◆ **TASK DIRECTIONS**: Print, exactly as written, every line from the first line of the records below through the line containing "1) Table extraction phase.", and nothing further.

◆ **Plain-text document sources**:
·····
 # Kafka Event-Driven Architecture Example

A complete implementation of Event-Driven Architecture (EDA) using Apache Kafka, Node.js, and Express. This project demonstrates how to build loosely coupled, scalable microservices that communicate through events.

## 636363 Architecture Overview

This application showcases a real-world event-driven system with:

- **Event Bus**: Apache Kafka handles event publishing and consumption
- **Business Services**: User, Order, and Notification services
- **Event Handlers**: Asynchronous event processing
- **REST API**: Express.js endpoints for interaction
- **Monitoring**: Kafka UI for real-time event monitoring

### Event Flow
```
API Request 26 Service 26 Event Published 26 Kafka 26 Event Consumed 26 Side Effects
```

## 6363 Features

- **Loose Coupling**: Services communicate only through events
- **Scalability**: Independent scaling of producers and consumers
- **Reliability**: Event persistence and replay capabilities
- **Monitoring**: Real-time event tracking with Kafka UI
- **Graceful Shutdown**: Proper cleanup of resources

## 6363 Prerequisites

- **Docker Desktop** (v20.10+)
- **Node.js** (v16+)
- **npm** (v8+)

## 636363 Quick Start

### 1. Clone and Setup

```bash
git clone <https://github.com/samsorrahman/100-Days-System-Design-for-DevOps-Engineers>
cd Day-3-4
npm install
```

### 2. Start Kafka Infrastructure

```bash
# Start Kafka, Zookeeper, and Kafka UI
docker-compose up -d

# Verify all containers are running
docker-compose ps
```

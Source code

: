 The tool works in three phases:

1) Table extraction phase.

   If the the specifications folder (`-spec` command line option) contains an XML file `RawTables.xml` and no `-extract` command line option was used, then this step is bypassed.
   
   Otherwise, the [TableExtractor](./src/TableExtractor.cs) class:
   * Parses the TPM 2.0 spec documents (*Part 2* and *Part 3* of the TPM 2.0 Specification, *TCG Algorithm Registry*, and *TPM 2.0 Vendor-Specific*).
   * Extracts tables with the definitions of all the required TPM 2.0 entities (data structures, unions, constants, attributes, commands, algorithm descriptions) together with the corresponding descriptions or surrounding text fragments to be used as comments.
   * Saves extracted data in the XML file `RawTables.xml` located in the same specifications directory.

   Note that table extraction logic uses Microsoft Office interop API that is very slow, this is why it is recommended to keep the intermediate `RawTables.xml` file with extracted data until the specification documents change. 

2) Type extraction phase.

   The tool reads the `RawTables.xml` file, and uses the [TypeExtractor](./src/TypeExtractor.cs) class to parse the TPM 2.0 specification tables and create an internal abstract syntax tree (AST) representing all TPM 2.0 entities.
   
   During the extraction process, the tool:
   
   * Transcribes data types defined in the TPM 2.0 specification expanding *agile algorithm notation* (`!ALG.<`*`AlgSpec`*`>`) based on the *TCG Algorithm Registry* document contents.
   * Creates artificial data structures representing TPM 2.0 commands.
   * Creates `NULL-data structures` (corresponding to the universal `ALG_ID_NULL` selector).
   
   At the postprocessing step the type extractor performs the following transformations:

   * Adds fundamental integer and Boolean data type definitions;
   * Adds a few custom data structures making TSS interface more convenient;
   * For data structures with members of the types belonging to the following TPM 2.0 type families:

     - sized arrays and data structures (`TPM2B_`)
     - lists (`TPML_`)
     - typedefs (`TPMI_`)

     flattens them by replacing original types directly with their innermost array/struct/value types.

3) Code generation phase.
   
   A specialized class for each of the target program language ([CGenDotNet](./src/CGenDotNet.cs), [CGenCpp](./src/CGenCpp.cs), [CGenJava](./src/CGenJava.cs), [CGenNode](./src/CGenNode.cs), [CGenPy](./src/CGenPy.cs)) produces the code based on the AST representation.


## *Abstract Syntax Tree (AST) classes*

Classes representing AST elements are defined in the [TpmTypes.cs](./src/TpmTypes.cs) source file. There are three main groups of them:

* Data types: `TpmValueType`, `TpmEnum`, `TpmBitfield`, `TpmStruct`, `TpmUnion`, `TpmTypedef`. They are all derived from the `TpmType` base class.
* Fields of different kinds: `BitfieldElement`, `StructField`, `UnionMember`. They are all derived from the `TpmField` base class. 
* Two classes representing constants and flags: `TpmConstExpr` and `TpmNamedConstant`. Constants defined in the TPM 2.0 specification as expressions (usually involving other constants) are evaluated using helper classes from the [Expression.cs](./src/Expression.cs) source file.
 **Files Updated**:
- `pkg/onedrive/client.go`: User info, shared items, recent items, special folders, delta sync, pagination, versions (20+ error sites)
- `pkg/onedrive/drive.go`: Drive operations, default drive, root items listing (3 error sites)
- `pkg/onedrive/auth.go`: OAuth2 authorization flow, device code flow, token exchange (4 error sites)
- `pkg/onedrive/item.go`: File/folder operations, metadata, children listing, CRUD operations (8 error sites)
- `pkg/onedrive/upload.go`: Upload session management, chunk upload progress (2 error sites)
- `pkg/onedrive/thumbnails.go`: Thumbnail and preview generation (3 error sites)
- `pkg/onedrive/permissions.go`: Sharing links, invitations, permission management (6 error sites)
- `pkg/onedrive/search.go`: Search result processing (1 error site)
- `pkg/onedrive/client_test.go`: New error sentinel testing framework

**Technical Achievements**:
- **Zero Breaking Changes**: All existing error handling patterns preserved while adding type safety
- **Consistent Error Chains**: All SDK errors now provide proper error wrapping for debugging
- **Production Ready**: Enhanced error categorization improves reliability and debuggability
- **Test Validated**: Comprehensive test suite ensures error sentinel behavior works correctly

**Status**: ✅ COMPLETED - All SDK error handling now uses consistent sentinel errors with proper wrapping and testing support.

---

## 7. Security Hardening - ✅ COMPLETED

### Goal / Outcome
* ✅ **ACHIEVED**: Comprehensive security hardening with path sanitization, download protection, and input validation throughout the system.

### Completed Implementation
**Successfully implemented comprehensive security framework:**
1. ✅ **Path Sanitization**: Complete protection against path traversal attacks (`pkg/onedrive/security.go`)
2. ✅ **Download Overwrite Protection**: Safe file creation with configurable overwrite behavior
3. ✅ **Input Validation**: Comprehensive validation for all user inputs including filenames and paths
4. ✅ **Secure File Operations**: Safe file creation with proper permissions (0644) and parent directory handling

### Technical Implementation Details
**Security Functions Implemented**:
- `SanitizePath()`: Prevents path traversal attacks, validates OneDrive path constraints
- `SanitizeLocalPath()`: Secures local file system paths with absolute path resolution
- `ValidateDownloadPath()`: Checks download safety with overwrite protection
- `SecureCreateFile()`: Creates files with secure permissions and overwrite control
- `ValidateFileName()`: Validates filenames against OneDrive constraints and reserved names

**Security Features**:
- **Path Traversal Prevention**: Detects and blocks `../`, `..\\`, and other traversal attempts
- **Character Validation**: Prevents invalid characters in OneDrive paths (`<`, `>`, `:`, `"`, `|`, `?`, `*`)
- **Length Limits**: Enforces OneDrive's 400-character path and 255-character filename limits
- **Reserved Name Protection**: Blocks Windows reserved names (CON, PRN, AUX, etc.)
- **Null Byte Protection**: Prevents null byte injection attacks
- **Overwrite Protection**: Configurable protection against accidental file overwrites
·····
◆ **TASK SOLUTION**:
 # Kafka Event-Driven Architecture Example

A complete implementation of Event-Driven Architecture (EDA) using Apache Kafka, Node.js, and Express. This project demonstrates how to build loosely coupled, scalable microservices that communicate through events.

## 636363 Architecture Overview

This application showcases a real-world event-driven system with:

- **Event Bus**: Apache Kafka handles event publishing and consumption
- **Business Services**: User, Order, and Notification services
- **Event Handlers**: Asynchronous event processing
- **REST API**: Express.js endpoints for interaction
- **Monitoring**: Kafka UI for real-time event monitoring

### Event Flow
```
API Request 26 Service 26 Event Published 26 Kafka 26 Event Consumed 26 Side Effects
```

## 6363 Features

- **Loose Coupling**: Services communicate only through events
- **Scalability**: Independent scaling of producers and consumers
- **Reliability**: Event persistence and replay capabilities
- **Monitoring**: Real-time event tracking with Kafka UI
- **Graceful Shutdown**: Proper cleanup of resources

## 6363 Prerequisites

- **Docker Desktop** (v20.10+)
- **Node.js** (v16+)
- **npm** (v8+)

## 636363 Quick Start

### 1. Clone and Setup

```bash
git clone <https://github.com/samsorrahman/100-Days-System-Design-for-DevOps-Engineers>
cd Day-3-4
npm install
```

### 2. Start Kafka Infrastructure

```bash
# Start Kafka, Zookeeper, and Kafka UI
docker-compose up -d

# Verify all containers are running
docker-compose ps
```

Source code

: The tool works in three phases:

1) Table extraction phase.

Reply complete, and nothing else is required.